PART FIVE: WHAT WE ARE READING
Over the years, I have found that sharing books on relevant research and best practices in education provides a community with a common language to begin dialogue. Toward this end, I have suggested that the faculty, staff, and board read Creating Innovators by Tony Wagner and Good to Great by Jim Collins. I invite the parents to read these books as well so we all can develop a shared language. It is true, that we all will not agree on everything. We will, however, be able to engage in dialogue and develop a shared language that we can utilize next year as we get to know one another.
Tony Wagner’s book Creating Innovators is one of the most popular educational books of our time and has been recently translated into Chinese and Korean. I spent the day with Tony last year at Harvard and we discussed how the importance of stressing innovation as a 21st Century skill. Tony’s work is inspiring leaders around the world to re-imagine how they view children and role that schools play in developing 21st Century skills. Dr. Wagner makes a case that children develop through an educational sequence where play, passion, and purpose emerge as central themes.

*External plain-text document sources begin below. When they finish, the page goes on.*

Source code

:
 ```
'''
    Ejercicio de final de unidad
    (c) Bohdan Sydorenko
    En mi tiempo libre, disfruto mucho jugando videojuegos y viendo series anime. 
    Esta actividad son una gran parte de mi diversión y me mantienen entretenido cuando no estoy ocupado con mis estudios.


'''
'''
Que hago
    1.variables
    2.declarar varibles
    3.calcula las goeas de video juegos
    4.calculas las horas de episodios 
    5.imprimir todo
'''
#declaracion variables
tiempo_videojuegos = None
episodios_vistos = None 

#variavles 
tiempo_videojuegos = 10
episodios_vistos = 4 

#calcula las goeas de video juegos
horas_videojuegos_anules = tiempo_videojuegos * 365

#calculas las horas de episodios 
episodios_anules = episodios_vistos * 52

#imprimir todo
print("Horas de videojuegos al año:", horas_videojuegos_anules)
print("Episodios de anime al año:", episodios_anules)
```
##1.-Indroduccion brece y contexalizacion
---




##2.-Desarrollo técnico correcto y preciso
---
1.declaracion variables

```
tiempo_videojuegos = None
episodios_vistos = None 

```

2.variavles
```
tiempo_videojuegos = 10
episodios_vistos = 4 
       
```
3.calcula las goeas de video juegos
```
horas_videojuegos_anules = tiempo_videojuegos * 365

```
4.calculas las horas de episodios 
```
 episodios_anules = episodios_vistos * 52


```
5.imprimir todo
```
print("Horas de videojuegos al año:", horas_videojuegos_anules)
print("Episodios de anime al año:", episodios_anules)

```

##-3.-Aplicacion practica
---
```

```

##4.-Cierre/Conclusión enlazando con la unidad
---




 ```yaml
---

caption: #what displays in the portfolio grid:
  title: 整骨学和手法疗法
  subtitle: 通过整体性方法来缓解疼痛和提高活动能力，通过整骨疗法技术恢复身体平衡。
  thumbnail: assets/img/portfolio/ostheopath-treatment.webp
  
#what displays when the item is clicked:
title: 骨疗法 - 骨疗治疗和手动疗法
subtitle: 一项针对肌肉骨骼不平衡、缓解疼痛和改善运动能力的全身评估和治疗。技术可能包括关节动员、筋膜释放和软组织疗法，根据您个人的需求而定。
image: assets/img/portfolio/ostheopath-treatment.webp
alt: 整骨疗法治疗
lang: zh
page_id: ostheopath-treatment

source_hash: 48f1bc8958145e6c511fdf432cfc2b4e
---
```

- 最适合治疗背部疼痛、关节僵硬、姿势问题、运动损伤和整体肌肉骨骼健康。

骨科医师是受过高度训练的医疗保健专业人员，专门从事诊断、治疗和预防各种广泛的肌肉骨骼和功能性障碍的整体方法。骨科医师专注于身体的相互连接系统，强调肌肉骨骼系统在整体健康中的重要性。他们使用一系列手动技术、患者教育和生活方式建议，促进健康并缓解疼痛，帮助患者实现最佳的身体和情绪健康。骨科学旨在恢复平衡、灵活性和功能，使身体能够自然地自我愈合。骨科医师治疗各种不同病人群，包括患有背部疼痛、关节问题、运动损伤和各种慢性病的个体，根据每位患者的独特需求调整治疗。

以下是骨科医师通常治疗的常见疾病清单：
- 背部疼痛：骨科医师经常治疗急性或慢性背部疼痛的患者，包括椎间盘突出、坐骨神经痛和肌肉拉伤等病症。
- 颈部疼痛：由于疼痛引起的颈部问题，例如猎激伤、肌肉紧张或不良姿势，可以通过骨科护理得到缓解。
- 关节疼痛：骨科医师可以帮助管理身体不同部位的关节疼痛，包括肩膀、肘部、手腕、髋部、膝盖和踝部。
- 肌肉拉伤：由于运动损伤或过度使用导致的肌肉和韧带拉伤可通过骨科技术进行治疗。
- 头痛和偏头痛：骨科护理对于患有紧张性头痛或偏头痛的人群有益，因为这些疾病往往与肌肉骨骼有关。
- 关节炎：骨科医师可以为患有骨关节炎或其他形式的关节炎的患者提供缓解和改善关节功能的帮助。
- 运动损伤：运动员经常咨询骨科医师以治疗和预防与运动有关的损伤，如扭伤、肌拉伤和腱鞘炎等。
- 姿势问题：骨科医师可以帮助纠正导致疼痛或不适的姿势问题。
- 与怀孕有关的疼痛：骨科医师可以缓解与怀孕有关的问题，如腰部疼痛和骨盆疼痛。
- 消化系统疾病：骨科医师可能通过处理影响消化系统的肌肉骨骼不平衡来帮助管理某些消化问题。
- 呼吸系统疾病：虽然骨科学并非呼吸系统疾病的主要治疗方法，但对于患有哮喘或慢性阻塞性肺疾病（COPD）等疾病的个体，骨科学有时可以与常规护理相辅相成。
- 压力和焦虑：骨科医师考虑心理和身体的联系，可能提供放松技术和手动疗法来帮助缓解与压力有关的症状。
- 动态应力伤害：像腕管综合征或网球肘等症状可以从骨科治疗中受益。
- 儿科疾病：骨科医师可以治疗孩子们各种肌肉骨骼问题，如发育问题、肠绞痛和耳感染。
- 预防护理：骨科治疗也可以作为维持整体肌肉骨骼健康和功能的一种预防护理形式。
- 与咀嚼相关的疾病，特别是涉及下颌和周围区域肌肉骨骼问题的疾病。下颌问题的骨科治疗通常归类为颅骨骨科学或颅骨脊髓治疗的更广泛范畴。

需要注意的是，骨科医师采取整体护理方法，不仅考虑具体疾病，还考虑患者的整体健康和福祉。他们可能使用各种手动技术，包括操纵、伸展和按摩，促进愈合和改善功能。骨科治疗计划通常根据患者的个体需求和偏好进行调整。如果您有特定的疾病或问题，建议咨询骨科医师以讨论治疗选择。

Jim Collin’s book Good to Great is probably the most read book in education today. Jim makes a very clear and well-supported case for how good institutions move from good to great. The essential components are simple but difficult to achieve.
In Chapter five, Collins suggests that institutions must understand what they are most passionate about, focus on what they can be the best in the world at, and understand what makes their economic engine work. This vision may seem simple, but the fact is many institutions lose their focus and as a result struggle to become great. We can have some fun and gain some insight reading about how good institutions move to become great institutions. The Good to Great book will be particularly informing during Laurel’s exciting and challenging phase of transition.
Creating Innovators speaks to educational philosophy and pedagogy, and Good to Great focuses on how we will operate as an institution. Together, these books hold the promise of motivating us to create an atmosphere of inquiry and dialogue. I would love for all of us to discuss the books as a community in different forums during next year. In time, these discussions will provide a forum and foundation to envision how we envision the future of the Laurel School.